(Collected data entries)
-*-

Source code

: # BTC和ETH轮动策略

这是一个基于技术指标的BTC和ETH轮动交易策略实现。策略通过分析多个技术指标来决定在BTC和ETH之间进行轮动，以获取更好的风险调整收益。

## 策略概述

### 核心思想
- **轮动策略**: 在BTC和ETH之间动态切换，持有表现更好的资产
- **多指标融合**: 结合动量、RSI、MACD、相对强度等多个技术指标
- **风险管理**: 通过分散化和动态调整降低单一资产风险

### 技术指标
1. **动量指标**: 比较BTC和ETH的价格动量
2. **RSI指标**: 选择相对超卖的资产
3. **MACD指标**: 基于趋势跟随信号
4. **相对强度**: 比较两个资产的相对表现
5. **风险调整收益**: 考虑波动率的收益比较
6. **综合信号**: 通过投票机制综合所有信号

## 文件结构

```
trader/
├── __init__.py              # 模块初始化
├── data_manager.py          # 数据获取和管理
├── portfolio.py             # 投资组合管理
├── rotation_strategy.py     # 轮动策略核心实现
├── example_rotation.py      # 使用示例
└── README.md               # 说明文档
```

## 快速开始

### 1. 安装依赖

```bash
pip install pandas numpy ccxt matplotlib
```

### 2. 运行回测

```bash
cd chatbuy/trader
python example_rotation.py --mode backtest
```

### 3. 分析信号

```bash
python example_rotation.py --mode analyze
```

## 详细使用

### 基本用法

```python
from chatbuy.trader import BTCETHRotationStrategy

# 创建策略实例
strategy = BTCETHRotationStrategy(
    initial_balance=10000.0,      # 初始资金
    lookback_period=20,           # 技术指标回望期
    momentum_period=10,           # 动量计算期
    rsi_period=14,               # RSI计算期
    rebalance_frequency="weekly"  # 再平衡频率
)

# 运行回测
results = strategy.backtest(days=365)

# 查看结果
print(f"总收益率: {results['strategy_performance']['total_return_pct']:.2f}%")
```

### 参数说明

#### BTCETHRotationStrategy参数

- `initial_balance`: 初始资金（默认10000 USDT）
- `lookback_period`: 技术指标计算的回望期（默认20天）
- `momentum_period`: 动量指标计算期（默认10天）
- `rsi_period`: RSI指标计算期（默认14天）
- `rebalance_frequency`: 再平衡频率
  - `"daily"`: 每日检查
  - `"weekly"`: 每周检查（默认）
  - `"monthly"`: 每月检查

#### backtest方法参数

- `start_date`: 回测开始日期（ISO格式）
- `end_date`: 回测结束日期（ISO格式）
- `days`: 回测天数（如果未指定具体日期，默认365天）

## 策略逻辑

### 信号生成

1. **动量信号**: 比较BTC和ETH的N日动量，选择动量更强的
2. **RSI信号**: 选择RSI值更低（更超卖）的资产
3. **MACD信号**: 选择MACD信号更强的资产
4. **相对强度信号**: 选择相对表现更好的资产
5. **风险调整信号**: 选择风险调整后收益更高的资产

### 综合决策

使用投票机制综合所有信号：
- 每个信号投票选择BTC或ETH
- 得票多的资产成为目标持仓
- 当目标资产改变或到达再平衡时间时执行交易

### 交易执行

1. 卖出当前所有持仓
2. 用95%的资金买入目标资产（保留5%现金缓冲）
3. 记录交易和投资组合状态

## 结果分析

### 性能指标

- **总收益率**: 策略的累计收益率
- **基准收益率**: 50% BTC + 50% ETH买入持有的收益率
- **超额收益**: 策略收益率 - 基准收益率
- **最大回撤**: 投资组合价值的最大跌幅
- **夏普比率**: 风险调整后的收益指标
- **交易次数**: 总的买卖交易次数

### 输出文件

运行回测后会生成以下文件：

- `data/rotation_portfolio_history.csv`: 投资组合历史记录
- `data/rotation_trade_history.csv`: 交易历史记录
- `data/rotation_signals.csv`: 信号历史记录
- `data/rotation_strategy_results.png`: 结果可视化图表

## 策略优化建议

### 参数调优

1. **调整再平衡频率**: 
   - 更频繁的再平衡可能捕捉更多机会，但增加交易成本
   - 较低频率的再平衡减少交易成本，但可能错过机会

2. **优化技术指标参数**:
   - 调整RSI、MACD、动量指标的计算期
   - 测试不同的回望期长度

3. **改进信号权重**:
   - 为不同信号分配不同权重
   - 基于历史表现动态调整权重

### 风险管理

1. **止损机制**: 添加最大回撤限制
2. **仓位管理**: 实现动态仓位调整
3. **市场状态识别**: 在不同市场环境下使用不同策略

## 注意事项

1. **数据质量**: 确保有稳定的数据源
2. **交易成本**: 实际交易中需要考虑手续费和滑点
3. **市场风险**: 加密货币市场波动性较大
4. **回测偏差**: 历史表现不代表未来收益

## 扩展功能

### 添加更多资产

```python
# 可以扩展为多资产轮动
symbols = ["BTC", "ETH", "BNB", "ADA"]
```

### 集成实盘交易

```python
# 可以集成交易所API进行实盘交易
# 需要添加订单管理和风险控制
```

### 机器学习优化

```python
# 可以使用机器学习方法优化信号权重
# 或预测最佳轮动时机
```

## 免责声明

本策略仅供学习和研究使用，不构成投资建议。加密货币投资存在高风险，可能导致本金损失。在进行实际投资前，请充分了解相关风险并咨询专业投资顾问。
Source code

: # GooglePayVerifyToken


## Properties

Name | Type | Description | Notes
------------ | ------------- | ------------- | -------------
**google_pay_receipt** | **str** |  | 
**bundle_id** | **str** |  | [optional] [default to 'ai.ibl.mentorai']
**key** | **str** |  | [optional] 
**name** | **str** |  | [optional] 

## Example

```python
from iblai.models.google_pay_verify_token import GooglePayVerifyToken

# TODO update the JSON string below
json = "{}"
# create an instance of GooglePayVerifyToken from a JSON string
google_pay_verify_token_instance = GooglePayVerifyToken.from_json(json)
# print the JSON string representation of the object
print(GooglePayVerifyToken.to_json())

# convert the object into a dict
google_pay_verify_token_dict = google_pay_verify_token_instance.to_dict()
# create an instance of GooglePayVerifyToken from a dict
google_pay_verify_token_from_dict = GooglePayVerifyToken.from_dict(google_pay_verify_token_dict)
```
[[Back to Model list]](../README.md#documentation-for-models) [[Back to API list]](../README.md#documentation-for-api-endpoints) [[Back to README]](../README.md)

-*-

> **Task item**: How many lines in the records above hold the word "GooglePayVerifyToken"? Give only the number.

> **Your response**: 7